REVIEW: This Is Where I Leave You

20 09 2014

This Is Where I Leave YouIt took me until a college intro-level theater class to realize it, but the term melodrama actually means “music drama.”  In Shawn Levy’s adaptation of the novel “This Is Where I Leave You,” he really deploys that definitional dimension to convey all the film’s emotion.

As if we couldn’t already tell that two family members alone together was going to result in clichéd conversation, Levy cues each scene up with Michael Giacchino’s gentle piano score to softly amplify the forced profundity.  Or maybe if we’re lucky, Levy will treat us to a mellow Alexei Murdoch ditty.  (The singer is employed far less effectively than he was by Sam Mendes in “Away We Go,” for the few out there who care.)

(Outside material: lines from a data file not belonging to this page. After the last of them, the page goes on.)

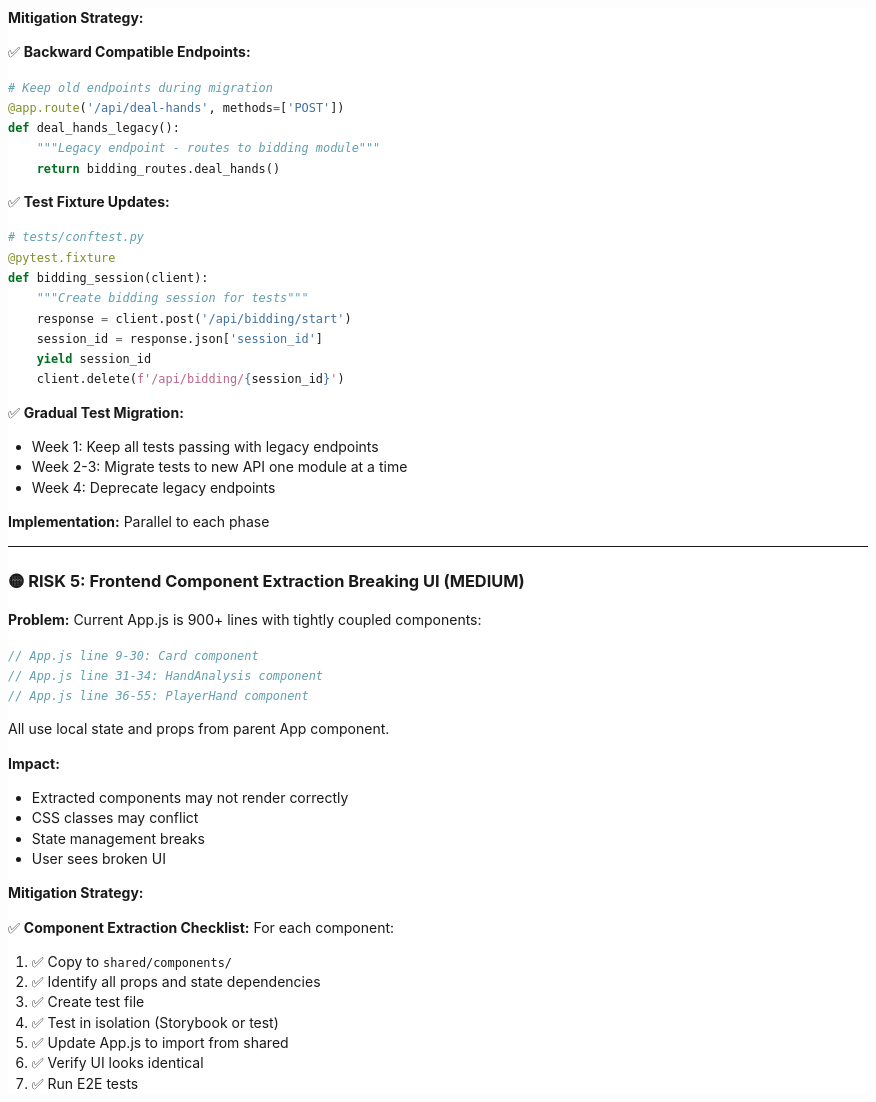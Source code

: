 **Mitigation Strategy:**

✅ **Backward Compatible Endpoints:**
```python
# Keep old endpoints during migration
@app.route('/api/deal-hands', methods=['POST'])
def deal_hands_legacy():
    """Legacy endpoint - routes to bidding module"""
    return bidding_routes.deal_hands()
```

✅ **Test Fixture Updates:**
```python
# tests/conftest.py
@pytest.fixture
def bidding_session(client):
    """Create bidding session for tests"""
    response = client.post('/api/bidding/start')
    session_id = response.json['session_id']
    yield session_id
    client.delete(f'/api/bidding/{session_id}')
```

✅ **Gradual Test Migration:**
- Week 1: Keep all tests passing with legacy endpoints
- Week 2-3: Migrate tests to new API one module at a time
- Week 4: Deprecate legacy endpoints

**Implementation:** Parallel to each phase

---

### 🟡 RISK 5: Frontend Component Extraction Breaking UI (MEDIUM)

**Problem:**
Current App.js is 900+ lines with tightly coupled components:

```javascript
// App.js line 9-30: Card component
// App.js line 31-34: HandAnalysis component
// App.js line 36-55: PlayerHand component
```

All use local state and props from parent App component.

**Impact:**
- Extracted components may not render correctly
- CSS classes may conflict
- State management breaks
- User sees broken UI

**Mitigation Strategy:**

✅ **Component Extraction Checklist:**
For each component:
1. ✅ Copy to `shared/components/`
2. ✅ Identify all props and state dependencies
3. ✅ Create test file
4. ✅ Test in isolation (Storybook or test)
5. ✅ Update App.js to import from shared
6. ✅ Verify UI looks identical
7. ✅ Run E2E tests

The film seems to move forward solely on the logic that everyone needs to almost cry alone with each other.  It doesn’t matter to what extent the actors can manage authenticity – usually they don’t manage at all – because it’s impossible to escape the hoary hokeyness of the directorial heavy-handedness.

“This Is Where I Leave You,” which follows a family of four estranged siblings coming back to sit shiva for their deceased father, brings a lot more under its roof than it can handle.  Levy recruited a heck of a cast but seems unsure of how to deploy them in roles that require more than easy comedy.  The film’s dialogue makes more than a few attempts at humor, yet its talented players seem to timid to explore that element.

The reserve of the cast only serves to exacerbate the awkward blending of three distinct comic stylings: the reactionary stoicism of Jason Bateman, the strung-out loquaciousness of Tina Fey, and the live wire erraticism of Adam Driver.  (As for Corey Stoll, their eldest sibling … well, every family needs one serious member).  They don’t feel like family members so much as they come across as uncommonly adept scene partners who can feign a passable relationship until someone yells cut.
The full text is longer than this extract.